Occasionally you also come across 5.000055 MHz OCXO's that have 5 MHz crystals 
in them. Then you discover just how much short term stability can degrade when 
they move the crystal 55 Hz. Same vendor crystal, same crystal spec., same 
oscillator circuit, not even close on short term stability....

Bob


On Feb 6, 2010, at 9:02 PM, Bruce Griffiths wrote:

JPL resorted to using  a commercial synthesiser set for an offset of 123Hz (to 
minimise spurs and other artifacts) in their 100MHz N channel mixer system.
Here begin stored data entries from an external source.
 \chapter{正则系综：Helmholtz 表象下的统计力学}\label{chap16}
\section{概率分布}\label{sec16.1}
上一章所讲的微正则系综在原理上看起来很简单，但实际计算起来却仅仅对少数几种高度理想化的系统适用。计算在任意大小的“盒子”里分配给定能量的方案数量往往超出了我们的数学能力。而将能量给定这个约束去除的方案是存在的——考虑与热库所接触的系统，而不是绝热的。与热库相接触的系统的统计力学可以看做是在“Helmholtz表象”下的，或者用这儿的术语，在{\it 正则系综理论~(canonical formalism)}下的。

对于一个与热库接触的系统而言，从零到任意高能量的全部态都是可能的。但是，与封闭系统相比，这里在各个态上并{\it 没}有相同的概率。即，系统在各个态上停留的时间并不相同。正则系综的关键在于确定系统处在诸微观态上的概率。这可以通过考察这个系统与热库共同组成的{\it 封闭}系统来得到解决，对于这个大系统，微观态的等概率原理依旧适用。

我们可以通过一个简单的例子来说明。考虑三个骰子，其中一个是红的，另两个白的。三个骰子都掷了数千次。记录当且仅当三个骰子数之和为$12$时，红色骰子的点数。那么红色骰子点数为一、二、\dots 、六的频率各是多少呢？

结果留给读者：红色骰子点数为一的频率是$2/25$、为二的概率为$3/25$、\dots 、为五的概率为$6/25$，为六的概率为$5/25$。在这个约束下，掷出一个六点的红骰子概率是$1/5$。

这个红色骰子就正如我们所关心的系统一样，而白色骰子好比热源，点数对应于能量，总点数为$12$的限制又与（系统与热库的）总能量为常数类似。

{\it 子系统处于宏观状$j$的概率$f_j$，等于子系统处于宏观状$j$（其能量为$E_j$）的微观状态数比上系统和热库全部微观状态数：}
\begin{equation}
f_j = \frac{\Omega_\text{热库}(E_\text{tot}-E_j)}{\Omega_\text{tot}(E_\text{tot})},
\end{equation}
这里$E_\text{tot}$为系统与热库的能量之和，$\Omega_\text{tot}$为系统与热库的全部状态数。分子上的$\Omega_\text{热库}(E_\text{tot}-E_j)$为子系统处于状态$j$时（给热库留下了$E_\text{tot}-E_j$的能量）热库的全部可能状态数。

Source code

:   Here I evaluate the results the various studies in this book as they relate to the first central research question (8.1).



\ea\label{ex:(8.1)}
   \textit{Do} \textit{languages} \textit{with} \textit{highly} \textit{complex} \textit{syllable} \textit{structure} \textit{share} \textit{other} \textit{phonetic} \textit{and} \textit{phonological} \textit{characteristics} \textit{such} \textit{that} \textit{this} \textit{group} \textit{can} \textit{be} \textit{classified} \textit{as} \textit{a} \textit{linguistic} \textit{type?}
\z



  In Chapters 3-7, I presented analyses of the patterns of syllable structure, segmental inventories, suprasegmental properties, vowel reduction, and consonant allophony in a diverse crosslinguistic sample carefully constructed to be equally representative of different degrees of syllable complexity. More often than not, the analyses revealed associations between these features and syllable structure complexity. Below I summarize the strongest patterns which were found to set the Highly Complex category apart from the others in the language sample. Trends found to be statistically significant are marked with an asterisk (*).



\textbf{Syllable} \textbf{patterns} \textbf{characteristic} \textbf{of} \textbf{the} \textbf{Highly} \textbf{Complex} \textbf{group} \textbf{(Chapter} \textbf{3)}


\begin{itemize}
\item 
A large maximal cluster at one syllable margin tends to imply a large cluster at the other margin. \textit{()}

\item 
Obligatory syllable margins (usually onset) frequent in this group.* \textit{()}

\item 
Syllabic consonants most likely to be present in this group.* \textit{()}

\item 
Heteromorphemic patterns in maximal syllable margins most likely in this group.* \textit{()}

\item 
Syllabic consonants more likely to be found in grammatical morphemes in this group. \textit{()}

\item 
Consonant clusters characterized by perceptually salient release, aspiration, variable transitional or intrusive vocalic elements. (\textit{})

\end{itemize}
Occasionally one comes across 5.000055MHz OCXOs that use 10.000110MHz crystals 
internally.
The resultant 55Hz (with 5MHz source) or 110Hz (with 10MHz source) beat 
frequencies are lie between the hamonincs of either 50Hz or 60Hz line 
frequencies.

Bruce

Bob Camp wrote:
Hi

Any approach that includes building a low noise synthesizer is opening up a 
whole new set of issues. I would much prefer to do my building at audio. Audio 
parts are cheap, and performance is usually a lot easier to check than at RF.

Bob


On Feb 6, 2010, at 8:30 PM, Bruce Griffiths wrote:


Which just leaves the minor problem of the offset oscillator.

One option is to use a phase truncation spur free output frequency from a DDS.
If one is using the Costas receiver approach the beat frequency need not be a 
nice round number like 1.0000KHz.

Another method is to use a crystal whose frequency is offset a few kHz from 
10MHz.

Yet another is the classical method of dividing 10MHz by 100 and subtracting 
(using an LSB mixer) the resultant 100KHz from 10MHz to produce 9.9MHz, then 
divide the 9.9MHz signal by 100 and add (using a USB mixer) the resultant 99kHz 
signal to the 9.99Mhz signal to produce a 9.999MHz output.

Bruce

John Miles wrote:

A sound-card back end has always seemed like a pretty reasonable approach to
me, if you're inclined to go the DMTD route.  I wouldn't send a 'baseband'
signal to the sound card, though -- I'd upconvert it to a few kHz to get
away from the numerous bad things that sound cards do near DC.

-- john, KE5FX




Hi

My main concern with the low frequency pole in the sound card is
the quality of the R/C used. You can certainly model what ever
you have. If they used an aluminum electrolytic for the "C" it
may not be the same next time you check it ....

On a 10 Hz system, a 1 Hz pole is probably not an issue. It might
get in the way with a 1 Hz beat note.

Another thing I have only seen in passing: "Sigma Delta's have
poor low frequency noise characteristics". I haven't dug into it
to see if that's really true or not. If you buy your own ADC's,
you certainly would not be restricted to a Sigma Delta.

Even with a cheap pre-built FPGA board, you could look into
higher sample rates than a conventional sound card. You would
drop back to 16 bits, but it might be worth it.